> _Exercise directions_: In the entries that follow, the lines from the one with "## Environment variables" through the one with "to access it." are the ones to write out, exactly and with both ends included. Nothing else should appear.

[Start of Attachment]

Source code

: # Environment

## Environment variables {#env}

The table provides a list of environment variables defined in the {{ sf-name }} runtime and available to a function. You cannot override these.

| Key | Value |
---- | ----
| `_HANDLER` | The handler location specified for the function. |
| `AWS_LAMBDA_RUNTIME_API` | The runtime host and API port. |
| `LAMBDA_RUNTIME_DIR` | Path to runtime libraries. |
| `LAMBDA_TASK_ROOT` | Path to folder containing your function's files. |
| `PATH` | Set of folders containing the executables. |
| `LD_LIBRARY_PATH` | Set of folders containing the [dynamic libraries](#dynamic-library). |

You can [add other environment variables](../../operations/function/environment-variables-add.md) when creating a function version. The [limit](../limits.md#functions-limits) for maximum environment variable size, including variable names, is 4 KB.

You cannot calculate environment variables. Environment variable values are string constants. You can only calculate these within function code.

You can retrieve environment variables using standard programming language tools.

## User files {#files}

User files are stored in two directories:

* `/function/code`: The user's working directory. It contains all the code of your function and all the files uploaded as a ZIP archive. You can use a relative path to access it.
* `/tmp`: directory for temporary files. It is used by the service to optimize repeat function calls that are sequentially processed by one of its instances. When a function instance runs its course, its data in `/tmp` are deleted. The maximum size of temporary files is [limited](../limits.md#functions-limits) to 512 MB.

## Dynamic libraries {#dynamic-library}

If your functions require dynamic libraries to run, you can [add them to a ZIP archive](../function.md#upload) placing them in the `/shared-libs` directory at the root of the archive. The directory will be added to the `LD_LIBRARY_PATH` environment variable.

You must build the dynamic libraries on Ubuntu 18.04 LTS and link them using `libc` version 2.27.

[End of Attachment]

> _Response area_:
## Environment variables {#env}

The table provides a list of environment variables defined in the {{ sf-name }} runtime and available to a function. You cannot override these.

| Key | Value |
---- | ----
| `_HANDLER` | The handler location specified for the function. |
| `AWS_LAMBDA_RUNTIME_API` | The runtime host and API port. |
| `LAMBDA_RUNTIME_DIR` | Path to runtime libraries. |
| `LAMBDA_TASK_ROOT` | Path to folder containing your function's files. |
| `PATH` | Set of folders containing the executables. |
| `LD_LIBRARY_PATH` | Set of folders containing the [dynamic libraries](#dynamic-library). |

You can [add other environment variables](../../operations/function/environment-variables-add.md) when creating a function version. The [limit](../limits.md#functions-limits) for maximum environment variable size, including variable names, is 4 KB.

You cannot calculate environment variables. Environment variable values are string constants. You can only calculate these within function code.

You can retrieve environment variables using standard programming language tools.

## User files {#files}

User files are stored in two directories:

* `/function/code`: The user's working directory. It contains all the code of your function and all the files uploaded as a ZIP archive. You can use a relative path to access it.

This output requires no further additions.